On his second day in office, Carter pardoned all the Vietnam War draft evaders. During Carter’s term as president, two new cabinet-level departments, the Department of Energy and the Department of Education, were established. He established a national energy policy that included conservation, price control, and new technology. In foreign affairs, Carter pursued the Camp David Accords, the Panama Canal Treaties, the second round of Strategic Arms Limitation Talks (SALT II), and the return of the Panama Canal Zone to Panama. On the economic front, he confronted persistent stagflation, a combination of high inflation, high unemployment and slow growth. The end of his presidential tenure was marked by the 1979–1981 Iran hostage crisis, the 1979 energy crisis, the Three Mile Island nuclear accident, and the Soviet invasion of Afghanistan. In response to the invasion, Carter escalated the Cold War when he ended détente, imposed a grain embargo against the Soviets, enunciated the Carter Doctrine, and led a 1980 Summer Olympics boycott in Moscow. In 1980, Carter faced a challenge from Senator Ted Kennedy in the primaries, but he won re-nomination at the 1980 Democratic National Convention. Carter lost the general election to Republican nominee Ronald Reagan in an electoral landslide. Polls of historians and political scientists usually rank Carter as an average president; he often receives more positive evaluations for his post-presidential work.
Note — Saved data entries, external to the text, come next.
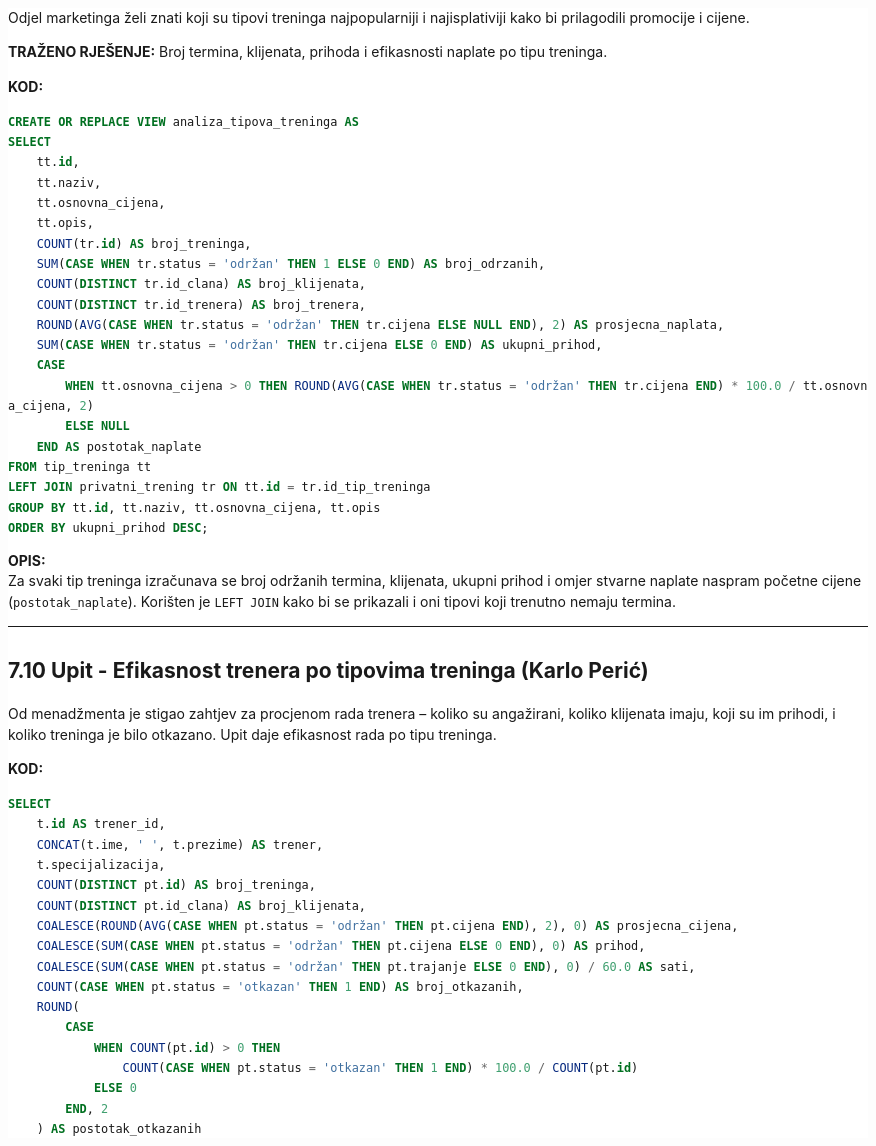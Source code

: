 Odjel marketinga želi znati koji su tipovi treninga najpopularniji i najisplativiji kako bi prilagodili promocije i cijene.

**TRAŽENO RJEŠENJE:** 
Broj termina, klijenata, prihoda i efikasnosti naplate po tipu treninga.

**KOD:**
```sql
CREATE OR REPLACE VIEW analiza_tipova_treninga AS
SELECT 
    tt.id,
    tt.naziv,
    tt.osnovna_cijena,
    tt.opis,
    COUNT(tr.id) AS broj_treninga,
    SUM(CASE WHEN tr.status = 'održan' THEN 1 ELSE 0 END) AS broj_odrzanih,
    COUNT(DISTINCT tr.id_clana) AS broj_klijenata,
    COUNT(DISTINCT tr.id_trenera) AS broj_trenera,
    ROUND(AVG(CASE WHEN tr.status = 'održan' THEN tr.cijena ELSE NULL END), 2) AS prosjecna_naplata,
    SUM(CASE WHEN tr.status = 'održan' THEN tr.cijena ELSE 0 END) AS ukupni_prihod,
    CASE 
        WHEN tt.osnovna_cijena > 0 THEN ROUND(AVG(CASE WHEN tr.status = 'održan' THEN tr.cijena END) * 100.0 / tt.osnovna_cijena, 2)
        ELSE NULL
    END AS postotak_naplate
FROM tip_treninga tt
LEFT JOIN privatni_trening tr ON tt.id = tr.id_tip_treninga
GROUP BY tt.id, tt.naziv, tt.osnovna_cijena, tt.opis
ORDER BY ukupni_prihod DESC;
```

**OPIS:**  
Za svaki tip treninga izračunava se broj održanih termina, klijenata, ukupni prihod i omjer stvarne naplate naspram početne cijene (`postotak_naplate`).
Korišten je `LEFT JOIN` kako bi se prikazali i oni tipovi koji trenutno nemaju termina.

---

## 7.10 Upit - Efikasnost trenera po tipovima treninga (Karlo Perić)

Od menadžmenta je stigao zahtjev za procjenom rada trenera – koliko su angažirani, koliko klijenata imaju, koji su im prihodi, i koliko treninga je bilo otkazano. Upit daje efikasnost rada po tipu treninga.

**KOD:**
```sql
SELECT 
    t.id AS trener_id,
    CONCAT(t.ime, ' ', t.prezime) AS trener,
    t.specijalizacija,
    COUNT(DISTINCT pt.id) AS broj_treninga,
    COUNT(DISTINCT pt.id_clana) AS broj_klijenata,
    COALESCE(ROUND(AVG(CASE WHEN pt.status = 'održan' THEN pt.cijena END), 2), 0) AS prosjecna_cijena,
    COALESCE(SUM(CASE WHEN pt.status = 'održan' THEN pt.cijena ELSE 0 END), 0) AS prihod,
    COALESCE(SUM(CASE WHEN pt.status = 'održan' THEN pt.trajanje ELSE 0 END), 0) / 60.0 AS sati,
    COUNT(CASE WHEN pt.status = 'otkazan' THEN 1 END) AS broj_otkazanih,
    ROUND(
        CASE 
            WHEN COUNT(pt.id) > 0 THEN 
                COUNT(CASE WHEN pt.status = 'otkazan' THEN 1 END) * 100.0 / COUNT(pt.id)
            ELSE 0
        END, 2
    ) AS postotak_otkazanih
```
In 1982, Carter established the Carter Center to promote and expand human rights. He has traveled extensively to conduct peace negotiations, monitor elections, and advance disease prevention and eradication in developing nations. Carter is considered a key figure in the Habitat for Humanity charity. He has written over 30 books ranging from political memoirs to poetry while continuing to actively comment on ongoing American and global affairs, such as the Israeli-Palestinian conflict. The earliest-serving of the five living U.S. presidents, Carter is the longest-lived president, the longest-retired president, the first to live forty years after their inauguration, and the first to reach the age of 95.